OpenRadioss with Visualization Using ParaView on Oracle Cloud
This guide provides you with a fast-track path to run OpenRadioss simulations and use ParaView to visualize the results. CIQ created builds of OpenRadioss and ParaView and packaged them into a single Rocky Linux 9 image published in the Oracle Cloud marketplace. In this guide, we’ll provide some of the details of the effort and, most importantly, the instructions to try out OpenRadioss simulations quickly. By following the instructions in this guide, you can try a sample workload or give your own workload a go!
OpenRadioss is an industry-proven open source Finite Element Analysis solver recently provided by Altair. More information, community support of the code, and additional workloads may be found on the OpenRadioss community website.
ParaView is an award-winning open source visualization application.
Rocky Linux is a popular Linux distribution across all domains, including scientific applications like OpenRadioss. CIQ is a founding partner in Rocky Linux, the Rocky Linux Enterprise Software Foundation, and also provides professional support for Rocky Linux.
As a prerequisite to executing this workflow, you will need to have an account on Oracle Cloud. This guide does not cover the instructions for setting up an account.
Minimizing the cost of running in the cloud
The instructions for executing OpenRadioss and ParaView in Oracle Cloud take into account that running in the cloud is not free. With that in mind, this section provides some background on minimizing the cost of running in the cloud.
The primary cost-efficient consideration comes down to selecting the right compute instance shape for each part of the workflow. OpenRadioss executes its solver on CPUs, while ParaView needs GPU power for the visualization. The cost of a GPU instance shape is much higher, typically, than a shape with just CPUs. If we choose one instance shape that satisfies both requirements, then the overall cost of execution will be greater.
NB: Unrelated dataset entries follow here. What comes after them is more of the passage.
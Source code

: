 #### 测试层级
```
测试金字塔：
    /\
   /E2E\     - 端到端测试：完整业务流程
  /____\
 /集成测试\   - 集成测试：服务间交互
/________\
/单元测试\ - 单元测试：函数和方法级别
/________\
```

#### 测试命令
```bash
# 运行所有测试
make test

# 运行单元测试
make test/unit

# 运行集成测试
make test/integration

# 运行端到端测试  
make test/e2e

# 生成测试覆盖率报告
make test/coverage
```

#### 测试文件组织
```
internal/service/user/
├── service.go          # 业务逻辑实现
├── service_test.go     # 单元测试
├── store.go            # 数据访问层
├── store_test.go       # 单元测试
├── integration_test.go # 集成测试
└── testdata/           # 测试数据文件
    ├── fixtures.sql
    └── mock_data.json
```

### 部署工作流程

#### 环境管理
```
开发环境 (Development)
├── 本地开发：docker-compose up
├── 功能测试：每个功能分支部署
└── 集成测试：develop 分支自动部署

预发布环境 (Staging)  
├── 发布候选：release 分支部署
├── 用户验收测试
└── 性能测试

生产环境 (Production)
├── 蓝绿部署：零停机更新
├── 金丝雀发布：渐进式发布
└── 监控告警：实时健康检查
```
Instead, this guide uses a two-step workflow. The first uses a CPU only shape to execute the OpenRadioss simulation. The second uses a shape with an NVIDIA GPU to visualize the results. While there are additional steps to perform, this is overall a more cost effective path. Otherwise, while OpenRadioss is solving your workload, you’re paying for a GPU that is sitting idle.
Workflow step 1: OpenRadioss simulation
In this example, we will run an OpenRadioss crash simulation using a 2019 generic mid-size ADS vehicle model from CCSA. For the first step in the workflow, we will use an AMD CPU shape with 64 CPU cores to run the OpenRadioss workload.
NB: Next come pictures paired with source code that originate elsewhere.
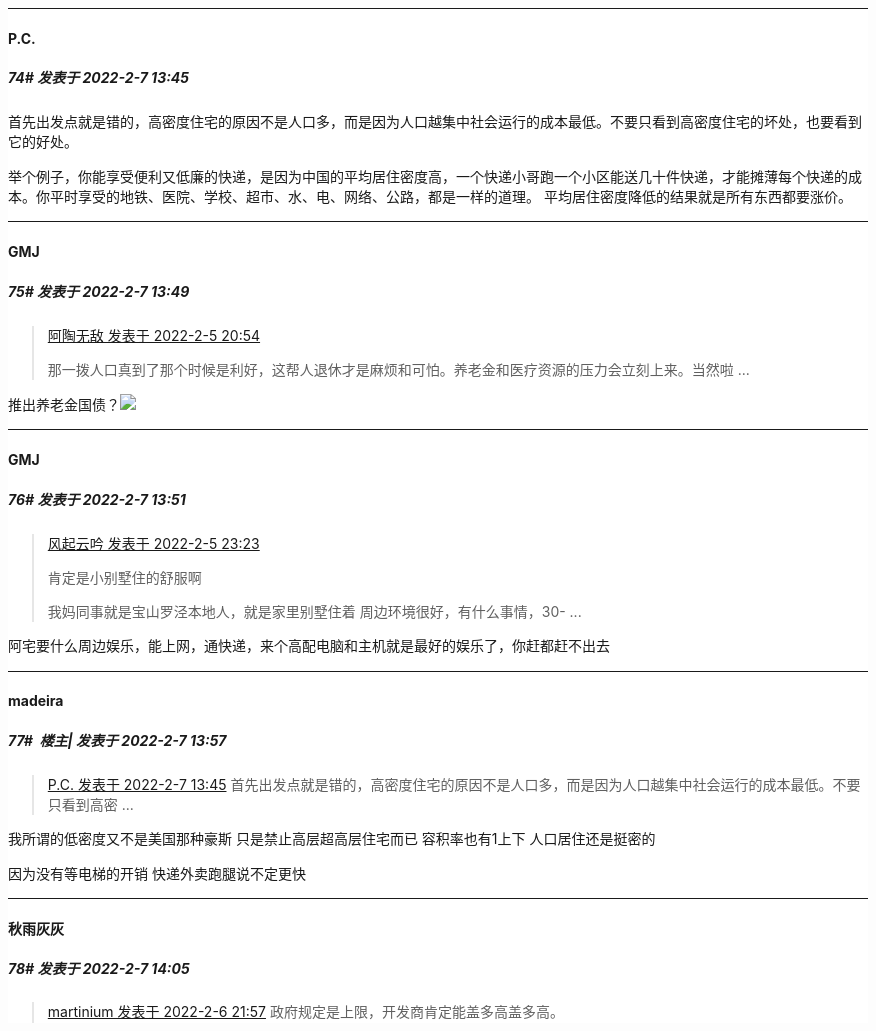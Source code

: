 *****

####  P.C.  
##### 74#       发表于 2022-2-7 13:45

首先出发点就是错的，高密度住宅的原因不是人口多，而是因为人口越集中社会运行的成本最低。不要只看到高密度住宅的坏处，也要看到它的好处。

举个例子，你能享受便利又低廉的快递，是因为中国的平均居住密度高，一个快递小哥跑一个小区能送几十件快递，才能摊薄每个快递的成本。你平时享受的地铁、医院、学校、超市、水、电、网络、公路，都是一样的道理。 平均居住密度降低的结果就是所有东西都要涨价。

*****

####  GMJ  
##### 75#       发表于 2022-2-7 13:49

<blockquote><a href="httphttps://bbs.saraba1st.com/2b/forum.php?mod=redirect&amp;goto=findpost&amp;pid=54560153&amp;ptid=2050953" target="_blank">阿陶无敌 发表于 2022-2-5 20:54</a>

那一拨人口真到了那个时候是利好，这帮人退休才是麻烦和可怕。养老金和医疗资源的压力会立刻上来。当然啦 ...</blockquote>
推出养老金国债？<img src="https://static.saraba1st.com/image/smiley/face2017/001.png" referrerpolicy="no-referrer">

*****

####  GMJ  
##### 76#       发表于 2022-2-7 13:51

<blockquote><a href="httphttps://bbs.saraba1st.com/2b/forum.php?mod=redirect&amp;goto=findpost&amp;pid=54562161&amp;ptid=2050953" target="_blank">风起云吟 发表于 2022-2-5 23:23</a>

肯定是小别墅住的舒服啊

我妈同事就是宝山罗泾本地人，就是家里别墅住着 周边环境很好，有什么事情，30- ...</blockquote>
阿宅要什么周边娱乐，能上网，通快递，来个高配电脑和主机就是最好的娱乐了，你赶都赶不出去



*****

####  madeira  
##### 77#         楼主| 发表于 2022-2-7 13:57

<blockquote><a href="httphttps://bbs.saraba1st.com/2b/forum.php?mod=redirect&amp;goto=findpost&amp;pid=54578177&amp;ptid=2050953" target="_blank">P.C. 发表于 2022-2-7 13:45</a>
首先出发点就是错的，高密度住宅的原因不是人口多，而是因为人口越集中社会运行的成本最低。不要只看到高密 ...</blockquote>
我所谓的低密度又不是美国那种豪斯 只是禁止高层超高层住宅而已 容积率也有1上下 人口居住还是挺密的

因为没有等电梯的开销 快递外卖跑腿说不定更快

*****

####  秋雨灰灰  
##### 78#       发表于 2022-2-7 14:05

<blockquote><a href="httphttps://bbs.saraba1st.com/2b/forum.php?mod=redirect&amp;goto=findpost&amp;pid=54571967&amp;ptid=2050953" target="_blank">martinium 发表于 2022-2-6 21:57</a>
政府规定是上限，开发商肯定能盖多高盖多高。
Create the instance on Oracle Cloud
Create an instance that has 64 cores and 64 GB of memory for the OpenRadioss workload.
This screen appears right after logging in to Oracle Cloud. Click the top left corner to open the menu.
Click Compute > Instances.
Click “Create Instance.”
It shows many options, but first we are going to choose the Rocky Linux image and then the shape of the instance.
Click “Change image.”
Select “Rocky Linux,” and then select the “OpenRadioss and ParaView on Rocky Linux 9.1” from the list.
Click “Change shape,” maximize “Number of OCPUs” to 64 cores, and specify “Amount of memory (GB)” to 64 GB.
This is after you choose the image and shape.
Click “Save private key” and “Save public key” to download keys for SSH. We use the private key to SSH log-in to the instance we created here, and we use the public key when we create other GPU-equipped instances for visualization.
Now you have two keys under the Downloads directory (depending on your environment and how you saved those keys); one is like “ssh-key-yyyy-mm-dd.key.” This is the private key that we use for SSH log-in, and the other is like “ssh-key-yyyy-mm-dd.key.pub.” This is the public key that we use when we create other instances.
Open your terminal and then type the following to attach read write permission only to the current user; otherwise, SSH log-in fails. This procedure is only required for MacOS and Linux users.
$ chmod 600 ~/Downloads/ssh-key-2023-05-08.key
Click “Create.”
The instance is in a “provisioning” state for usually less than a minute.
When your instance becomes “running” state, you can SSH log-in to this instance. Sometimes you need to wait a bit after an instance becomes a “running” state, due to the cloud-init script still running, etc.
SSH
Let’s SSH log-in to the instance just created. For SSH log-in, we need the IP address of the instance, username, and SSH key. The IP address of the instance is shown on the “Instance access” section of the Instance details page. The username is “rocky” and the SSH key is the private key that we downloaded when we created the instance.
Open your terminal (when you use Windows, it’s “Windows Terminal”; when you use MacOS, it’s “Terminal”), and then type the following to SSH log-in to the instance.
$ ssh -i ~/Downloads/ssh-key-2023-05-08.key rocky@129.153.31.77
This is what you see with a successful SSH log-in to the instance.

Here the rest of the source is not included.